During blooming season, you generally don’t have to water your Galanthus, but you can water them when there hasn’t been any rain for 3-5 days. 

After Galanthus have finished blooming, don’t cut the foliage straight away: through photosynthesis the leaves will create nutrients that the bulb will be needing for its next growing season. After a few weeks the foliage will automatically yellow and die back, and then you can remove it. Now the bulb will be going dormant, and won’t need any watering until next spring. 

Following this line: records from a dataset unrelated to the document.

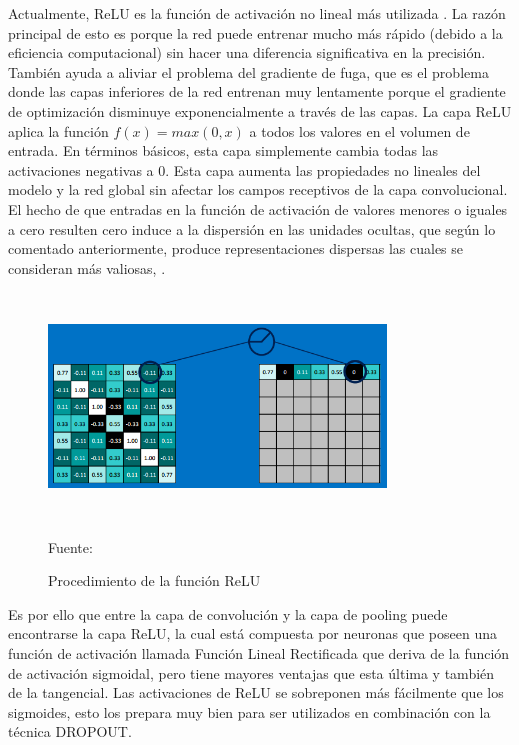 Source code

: 		Actualmente, ReLU es la función de activación no lineal más utilizada \citep{cs231n}. La razón principal de esto es porque la red puede entrenar mucho más rápido (debido a la eficiencia computacional) sin hacer una diferencia significativa en la precisión. También ayuda a aliviar el problema del gradiente de fuga, que es el problema donde las capas inferiores de la red entrenan muy lentamente porque el gradiente de optimización	disminuye exponencialmente a través de las capas. La capa ReLU aplica la función ${f(x)} = {max (0, x)} $ a todos los valores en el volumen de entrada. En términos básicos, esta capa simplemente cambia todas las activaciones negativas a 0. Esta capa aumenta las propiedades no lineales del modelo y la red global sin afectar los campos receptivos de la capa convolucional. El hecho de que entradas en la función de activación de valores menores o iguales a cero resulten cero induce a la dispersión en las unidades ocultas, que según lo comentado anteriormente, produce representaciones dispersas las cuales se consideran más valiosas, \citep{RELU}. 
		
		\begin{figure}[H]
		\begin{center}
		\includegraphics[width=0.8\textwidth, height=6cm]{images/marcoteorico/relu}
		\end{center}
		\begin{center}
		\caption{\small{Procedimiento de la función ReLU}}
		\vskip -0.2cm  
		{\small{Fuente: \cite{Rohrer}}}
		\end{center}
		\vspace{-1.5em}
		\end{figure}
		\vskip 0.4cm
		
		Es por ello que entre la capa de convolución y la capa de pooling puede encontrarse la capa ReLU, la cual está compuesta por neuronas que poseen una función de activación llamada Función Lineal Rectificada que deriva de la función de activación sigmoidal, pero tiene mayores ventajas que esta última y también de la tangencial. Las activaciones de ReLU se sobreponen más fácilmente que los sigmoides, esto los prepara muy bien para ser utilizados en combinación con la técnica DROPOUT.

How to grow snowdrops also know as Galanthus


How to plant Galanthus in your garden:

  1. Wait until the soil is 60 degrees Fahrenheit or colder. In the North this will be in September or October, in the South in October or November.
  2. Pick a spot in your garden that has well-draining soil and gets full sun or partial shade.
  3. Plant the Galanthus bulbs about 2-3” deep and 2-3” apart, placing them in the ground with their pointy ends up.
  4. Water well once and wait for spring
  5. After the Galanthus have bloomed don’t cut off the foliage. Leave it until it’s completely withered and yellow, then remove.

 How to grow snowdrops planting guide


How to plant Galanthus in containers:

  1. Wait until it’s cold outside, with a soil temperature of 60 degrees Fahrenheit or lower. In the North this will be in September or October, in the South in October or November.
  2. Pick a spot in your garden that gets full sun or partial shade.
  3. Find a well-draining container and fill it with loose soil, making sure water won’t gather and stay at the bottom.
  4. Plant the Galanthus bulbs about 2-3” deep and 2-3” apart, placing them in the soil with their pointy ends up. Since containers often have limited space, you can also experiment with placing the bulbs closer together, but make sure they never touch.  
  5. Water well once and wait for spring, or, when you live in hardiness zone 3-7, water well and bring the containers indoors, letting them spend the winter in a cool spot like an unheated garage or basement. 
  6. After the Galanthus have bloomed don’t cut off the foliage. Leave it until it’s completely withered and yellow, then remove.